_Exercise brief:_
Retype the line with "any single context" in it, then each line after it to the end of the data, word for word.

---------- Data for analysis

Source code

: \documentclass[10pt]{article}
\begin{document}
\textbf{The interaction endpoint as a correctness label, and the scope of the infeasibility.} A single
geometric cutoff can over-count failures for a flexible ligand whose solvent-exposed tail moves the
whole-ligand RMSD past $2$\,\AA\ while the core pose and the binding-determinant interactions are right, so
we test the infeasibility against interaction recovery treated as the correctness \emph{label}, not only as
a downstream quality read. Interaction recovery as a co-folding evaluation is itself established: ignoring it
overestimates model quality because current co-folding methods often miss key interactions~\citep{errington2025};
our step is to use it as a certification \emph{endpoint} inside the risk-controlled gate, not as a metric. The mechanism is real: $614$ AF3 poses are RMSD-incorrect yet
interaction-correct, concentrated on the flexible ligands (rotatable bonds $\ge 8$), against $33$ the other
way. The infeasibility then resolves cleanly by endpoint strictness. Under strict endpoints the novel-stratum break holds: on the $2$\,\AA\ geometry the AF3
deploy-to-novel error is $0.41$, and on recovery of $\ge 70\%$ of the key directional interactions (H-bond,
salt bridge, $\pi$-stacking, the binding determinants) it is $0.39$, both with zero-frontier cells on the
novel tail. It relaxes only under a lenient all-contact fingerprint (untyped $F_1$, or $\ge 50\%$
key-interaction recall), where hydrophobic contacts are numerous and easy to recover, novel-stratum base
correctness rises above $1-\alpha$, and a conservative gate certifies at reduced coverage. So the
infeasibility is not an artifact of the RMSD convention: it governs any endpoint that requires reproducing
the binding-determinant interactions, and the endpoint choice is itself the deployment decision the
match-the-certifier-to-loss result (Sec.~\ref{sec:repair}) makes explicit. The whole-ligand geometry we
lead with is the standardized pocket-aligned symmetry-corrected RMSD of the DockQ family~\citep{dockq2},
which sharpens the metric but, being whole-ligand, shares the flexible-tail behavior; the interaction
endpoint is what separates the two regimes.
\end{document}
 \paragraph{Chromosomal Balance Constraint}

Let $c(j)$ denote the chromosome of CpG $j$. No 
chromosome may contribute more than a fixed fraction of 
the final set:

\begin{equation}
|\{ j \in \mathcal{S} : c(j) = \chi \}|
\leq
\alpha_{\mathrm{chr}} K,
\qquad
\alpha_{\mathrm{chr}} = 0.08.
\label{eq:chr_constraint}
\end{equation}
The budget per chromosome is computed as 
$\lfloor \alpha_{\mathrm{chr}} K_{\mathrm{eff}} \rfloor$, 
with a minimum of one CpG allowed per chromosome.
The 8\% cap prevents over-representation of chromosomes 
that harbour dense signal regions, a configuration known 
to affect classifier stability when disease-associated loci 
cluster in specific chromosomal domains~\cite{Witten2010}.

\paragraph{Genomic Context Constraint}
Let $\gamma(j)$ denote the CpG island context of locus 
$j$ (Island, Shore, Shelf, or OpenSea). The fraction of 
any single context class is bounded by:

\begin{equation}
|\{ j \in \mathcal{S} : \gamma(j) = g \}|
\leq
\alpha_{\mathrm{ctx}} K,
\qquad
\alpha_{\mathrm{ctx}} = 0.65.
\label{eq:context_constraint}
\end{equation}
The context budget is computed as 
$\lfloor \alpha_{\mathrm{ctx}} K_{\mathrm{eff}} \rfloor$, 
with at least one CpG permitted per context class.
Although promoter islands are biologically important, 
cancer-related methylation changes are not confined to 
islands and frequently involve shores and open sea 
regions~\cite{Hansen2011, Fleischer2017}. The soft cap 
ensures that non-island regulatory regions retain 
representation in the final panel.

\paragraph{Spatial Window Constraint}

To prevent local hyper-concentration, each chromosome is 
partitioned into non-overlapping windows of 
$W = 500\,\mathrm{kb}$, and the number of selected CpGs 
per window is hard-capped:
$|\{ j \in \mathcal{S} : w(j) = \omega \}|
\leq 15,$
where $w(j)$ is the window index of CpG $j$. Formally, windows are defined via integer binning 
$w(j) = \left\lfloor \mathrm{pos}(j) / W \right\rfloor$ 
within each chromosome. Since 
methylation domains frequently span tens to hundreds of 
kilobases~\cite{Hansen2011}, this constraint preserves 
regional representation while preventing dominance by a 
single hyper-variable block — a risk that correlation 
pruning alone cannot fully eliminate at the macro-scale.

--------------------

_Answer to the problem:_
any single context class is bounded by:

\begin{equation}
|\{ j \in \mathcal{S} : \gamma(j) = g \}|
\leq
\alpha_{\mathrm{ctx}} K,
\qquad
\alpha_{\mathrm{ctx}} = 0.65.
\label{eq:context_constraint}
\end{equation}
The context budget is computed as 
$\lfloor \alpha_{\mathrm{ctx}} K_{\mathrm{eff}} \rfloor$, 
with at least one CpG permitted per context class.
Although promoter islands are biologically important, 
cancer-related methylation changes are not confined to 
islands and frequently involve shores and open sea 
regions~\cite{Hansen2011, Fleischer2017}. The soft cap 
ensures that non-island regulatory regions retain 
representation in the final panel.

\paragraph{Spatial Window Constraint}

To prevent local hyper-concentration, each chromosome is 
partitioned into non-overlapping windows of 
$W = 500\,\mathrm{kb}$, and the number of selected CpGs 
per window is hard-capped:
$|\{ j \in \mathcal{S} : w(j) = \omega \}|
\leq 15,$
where $w(j)$ is the window index of CpG $j$. Formally, windows are defined via integer binning 
$w(j) = \left\lfloor \mathrm{pos}(j) / W \right\rfloor$ 
within each chromosome. Since 
methylation domains frequently span tens to hundreds of 
kilobases~\cite{Hansen2011}, this constraint preserves 
regional representation while preventing dominance by a 
single hyper-variable block — a risk that correlation 
pruning alone cannot fully eliminate at the macro-scale.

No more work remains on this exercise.